Thursday, September 08, 2016

The Brave New World Of Virtual Tourism

Aldous Huxley's "Brave New World" was published in 1932. It has been variously defined as a work of science fiction and of dystopian fiction. Huxley's dystopia was an ideal state (a utopia) gone wrong; its realities were those that readers would wish not to encounter. But in order to have credibility with the reader, those realities needed to be plausible. Huxley's vision was not something of pure sociopolitical science-fiction fantasy. It was wedded to its time. The "feelies" were one such aspect. At a time when "talkies" were still comparatively new, Huxley broadened the definition of sensory entertainment. He invented a form of virtual reality.

The BBC's website currently features an article in which Philip Ball discusses the notion that we all live inside a gigantic computer simulation. We are, therefore, only virtually real, as is everything around us. The idea isn't as mad as it sounds; not if you read Ball's article anyway. It does of course sound like "The Matrix", of which Huxley would doubtless have approved. Here is a dystopian vision of a reality that isn't real. Virtual.

There are scientists who are prepared to consider this theory and so therefore of super-intelligent beings who created a virtual world. The notion becomes less fanciful courtesy of quantum physics, while there are technological developments (and potential ones) that further reduce the fancifulness.

Ball observes: "Who is to say that before long we will not be able to create computational agents – virtual beings – that show signs of consciousness? Advances in understanding and mapping the brain, as well as the vast computational resources promised by quantum computing, make this more likely by the day. If we ever reach that stage, we will be running huge numbers of simulations. They will vastly outnumber the one 'real' world around us."

In the same year as Huxley's novel was published, Werner Heisenberg was awarded the Nobel Prize in Physics for the creation of quantum mechanics. But that was 1932. This is now a world in which quantum computing makes virtual reality ever more all-embracing.

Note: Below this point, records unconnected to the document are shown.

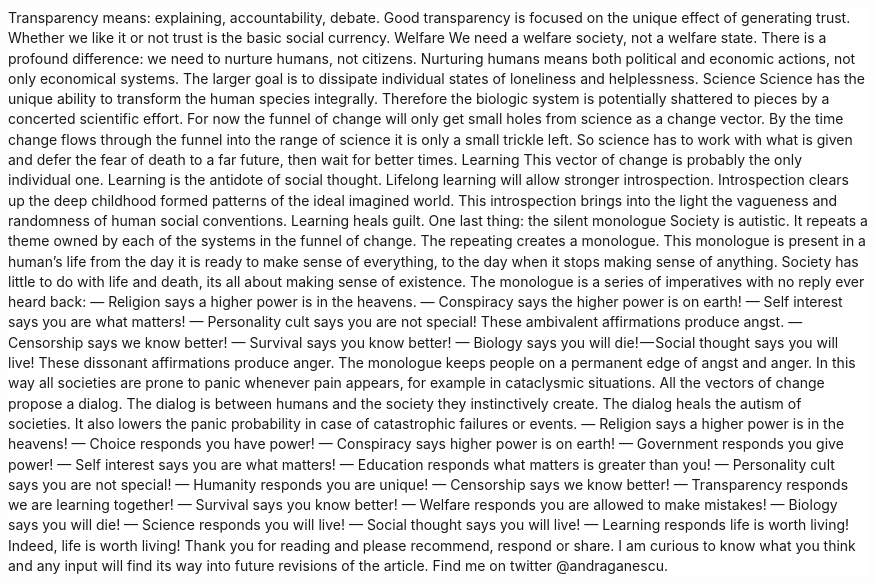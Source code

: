 Transparency means: explaining, accountability, debate. Good transparency is focused on the unique effect of generating trust. Whether we like it or not trust is the basic social currency.
Welfare
We need a welfare society, not a welfare state. There is a profound difference: we need to nurture humans, not citizens.
Nurturing humans means both political and economic actions, not only economical systems. The larger goal is to dissipate individual states of loneliness and helplessness.
Science
Science has the unique ability to transform the human species integrally. Therefore the biologic system is potentially shattered to pieces by a concerted scientific effort.
For now the funnel of change will only get small holes from science as a change vector. By the time change flows through the funnel into the range of science it is only a small trickle left. So science has to work with what is given and defer the fear of death to a far future, then wait for better times.
Learning
This vector of change is probably the only individual one. Learning is the antidote of social thought. Lifelong learning will allow stronger introspection. Introspection clears up the deep childhood formed patterns of the ideal imagined world. This introspection brings into the light the vagueness and randomness of human social conventions.
Learning heals guilt.
One last thing: the silent monologue
Society is autistic. It repeats a theme owned by each of the systems in the funnel of change. The repeating creates a monologue. This monologue is present in a human’s life from the day it is ready to make sense of everything, to the day when it stops making sense of anything. Society has little to do with life and death, its all about making sense of existence.
The monologue is a series of imperatives with no reply ever heard back:
— Religion says a higher power is in the heavens.
— Conspiracy says the higher power is on earth!
— Self interest says you are what matters!
— Personality cult says you are not special!
These ambivalent affirmations produce angst.
— Censorship says we know better!
— Survival says you know better!
— Biology says you will die! — Social thought says you will live!
These dissonant affirmations produce anger.
The monologue keeps people on a permanent edge of angst and anger. In this way all societies are prone to panic whenever pain appears, for example in cataclysmic situations.
All the vectors of change propose a dialog. The dialog is between humans and the society they instinctively create. The dialog heals the autism of societies. It also lowers the panic probability in case of catastrophic failures or events.
— Religion says a higher power is in the heavens!
— Choice responds you have power!
— Conspiracy says higher power is on earth!
— Government responds you give power!
— Self interest says you are what matters!
— Education responds what matters is greater than you!
— Personality cult says you are not special!
— Humanity responds you are unique!
— Censorship says we know better!
— Transparency responds we are learning together!
— Survival says you know better!
— Welfare responds you are allowed to make mistakes!
— Biology says you will die!
— Science responds you will live!
— Social thought says you will live!
— Learning responds life is worth living!
Indeed, life is worth living!
Thank you for reading and please recommend, respond or share. I am curious to know what you think and any input will find its way into future revisions of the article. Find me on twitter @andraganescu.
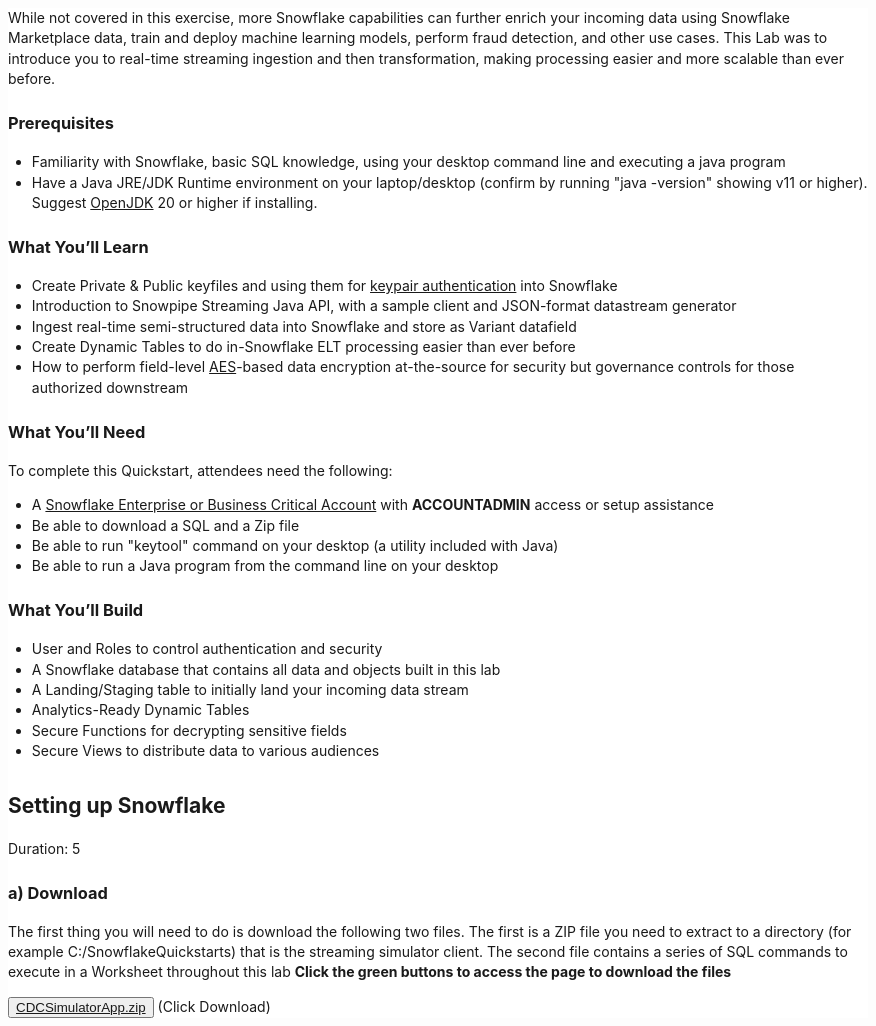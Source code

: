 While not covered in this exercise, more Snowflake capabilities can further enrich your incoming data using Snowflake Marketplace data, train and deploy machine learning models, perform fraud detection, and other use cases.  This Lab was to introduce you to real-time streaming ingestion and then transformation, making processing easier and more scalable than ever before.


### Prerequisites
- Familiarity with Snowflake, basic SQL knowledge, using your desktop command line and executing a java program
- Have a Java JRE/JDK Runtime environment on your laptop/desktop (confirm by running "java -version" showing v11 or higher).  Suggest [OpenJDK](https://jdk.java.net/20/) 20 or higher if installing.

### What You’ll Learn
- Create Private & Public keyfiles and using them for [keypair authentication](https://docs.snowflake.com/en/user-guide/key-pair-auth.html) into Snowflake
- Introduction to Snowpipe Streaming Java API, with a sample client and JSON-format datastream generator
- Ingest real-time semi-structured data into Snowflake and store as Variant datafield
- Create Dynamic Tables to do in-Snowflake ELT processing easier than ever before 
- How to perform field-level [AES](https://en.wikipedia.org/wiki/Advanced_Encryption_Standard)-based data encryption at-the-source for security but governance controls for those authorized downstream

### What You’ll Need 
To complete this Quickstart, attendees need the following:

- A [Snowflake Enterprise or Business Critical Account](https://signup.snowflake.com/?utm_cta=quickstarts_) with **ACCOUNTADMIN** access or setup assistance
- Be able to download a SQL and a Zip file
- Be able to run "keytool" command on your desktop (a utility included with Java)
- Be able to run a Java program from the command line on your desktop

### What You’ll Build
- User and Roles to control authentication and security
- A Snowflake database that contains all data and objects built in this lab
- A Landing/Staging table to initially land your incoming data stream
- Analytics-Ready Dynamic Tables
- Secure Functions for decrypting sensitive fields
- Secure Views to distribute data to various audiences


## Setting up Snowflake
Duration: 5

### a) Download
The first thing you will need to do is download the following two files.  The first is a ZIP file you need to extract to a directory (for example C:/SnowflakeQuickstarts) that is the streaming simulator client.  The second file contains a series of SQL commands to execute in a Worksheet throughout this lab **Click the green buttons to access the page to download the files**


<button>[CDCSimulatorApp.zip](https://sfquickstarts.s3.us-west-1.amazonaws.com/data_engineering_CDC_snowpipestreaming_dynamictables/CDCSimulatorApp.zip)</button> (Click Download)
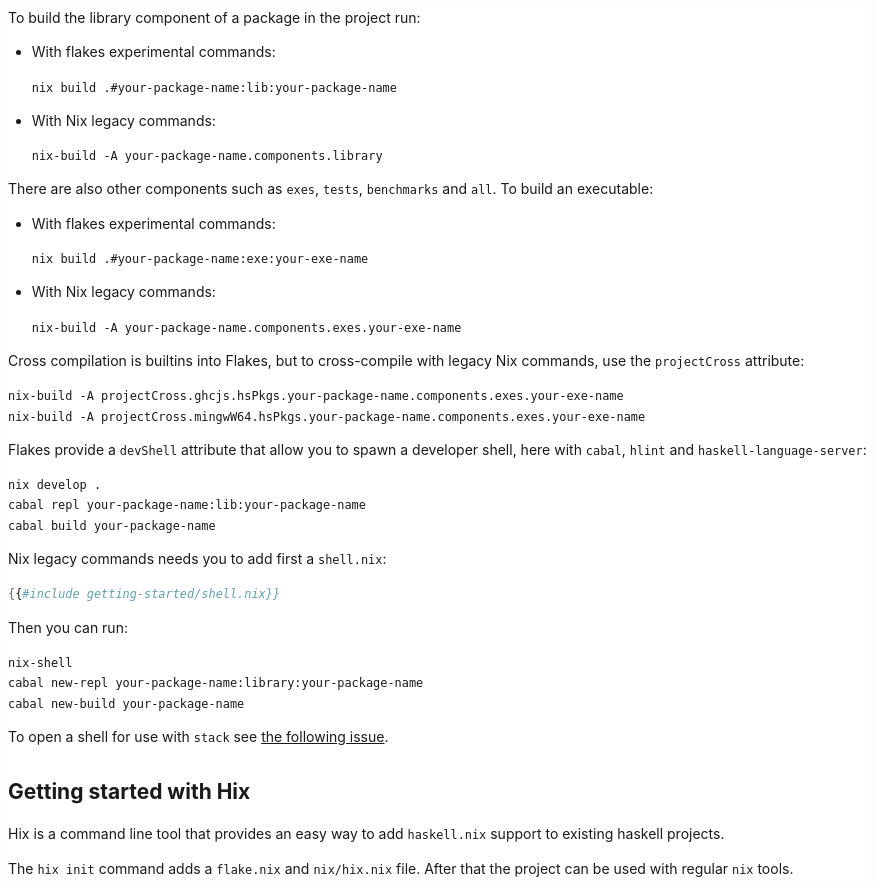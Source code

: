 To build the library component of a package in the project run:

* With flakes experimental commands:
  ```shell
  nix build .#your-package-name:lib:your-package-name
  ```
* With Nix legacy commands:
  ```shell
  nix-build -A your-package-name.components.library
  ```

There are also other components such as `exes`, `tests`, `benchmarks` and `all`.
To build an executable:

* With flakes experimental commands:
  ```shell
  nix build .#your-package-name:exe:your-exe-name
  ```
* With Nix legacy commands:
  ```shell
  nix-build -A your-package-name.components.exes.your-exe-name
  ```

Cross compilation is builtins into Flakes, but to cross-compile with legacy Nix commands, use the `projectCross` attribute:
```
nix-build -A projectCross.ghcjs.hsPkgs.your-package-name.components.exes.your-exe-name
nix-build -A projectCross.mingwW64.hsPkgs.your-package-name.components.exes.your-exe-name
```

Flakes provide a `devShell` attribute that allow you to spawn a developer shell, here with `cabal`, `hlint` and `haskell-language-server`:
```shell
nix develop .
cabal repl your-package-name:lib:your-package-name
cabal build your-package-name
```

Nix legacy commands needs you to add first a `shell.nix`:
```nix
{{#include getting-started/shell.nix}}
```
Then you can run:
```shell
nix-shell
cabal new-repl your-package-name:library:your-package-name
cabal new-build your-package-name
```

To open a shell for use with `stack` see [the following issue](https://github.com/input-output-hk/haskell.nix/issues/689#issuecomment-643832619).

## Getting started with Hix

Hix is a command line tool that provides an easy way to add `haskell.nix` support to existing haskell projects.

The `hix init` command adds a `flake.nix` and `nix/hix.nix` file. After that the project can be used with regular `nix` tools.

Three years ago I wrote an article entitled Let's All Meet Up In The Year 2030. This featured RepBots - robotic reps - and a "tourist integrated televisualisation system". A tourist could "mind set" this system into intelligent and interactive sunglasses and be free to go wherever he or she wanted to. That was three years ago. At the time I envisaged the tourist still going to a resort before experiencing virtual reality. Now, I'm less sure that he or she would need to.

A recent article by Andrés Romero ("Hosteltur", 21 August) looked at virtual reality and at its use to transmit emotions to capture potential tourist clients. While he was looking at the use of virtual reality as a means of marketing, he referred to key elements which might suggest a different type of future. These included sensory reality, a means by which someone can position him or herself in a virtual world. Huxley's feelies and notion of sensory entertainment have moved a long way since 1932.

The further the technology develops, the more imaginable become the simulations that Philip Ball refers to. Is it so farfetched to conceive of tourism virtual reality, maybe not by 2030 but at some point, removing the necessity to travel? This might seem like a dystopian view of tourism in the future, but would it be? The environmental benefits alone would be vast if physically tourists did not need to travel.

This would, on the face of it, destroy tourism economies and the travel industry, but as Romero points out a further key facet for the application of virtual reality is interactivity, by which the virtual world affords authenticity. The total tourism experience could be maintained therefore - there would still be travel, there would still be staff in hotels, owners of bars. Transactions would be retained. All through simulation. And so economies would remain. Tour operators would become super programmers of holiday experiences, the providers of the matrix. Sensory immersion, something else Romero cites, would enable the feeling of heat, the chill of the sea, the taste of the tapas.

All this may sound totally off-the-wall, but there is a further reason to consider why virtual tourism might one day exist. The threat is here in the present, but as technology advances in benign ways, so it does in more disturbing fashion and makes threats ever greater. Terrorism is the most obvious. A virtual world could remove that. The super programmers would see to it.

Huxley conceived his simple virtual reality of the "feelies" within a context of the day that was understandable to readers. Virtual reality of today is very much less understandable, though in comparatively basic ways - video games for example - it is perfectly understandable. And quantum computing might one day make it the reality. If it isn't already.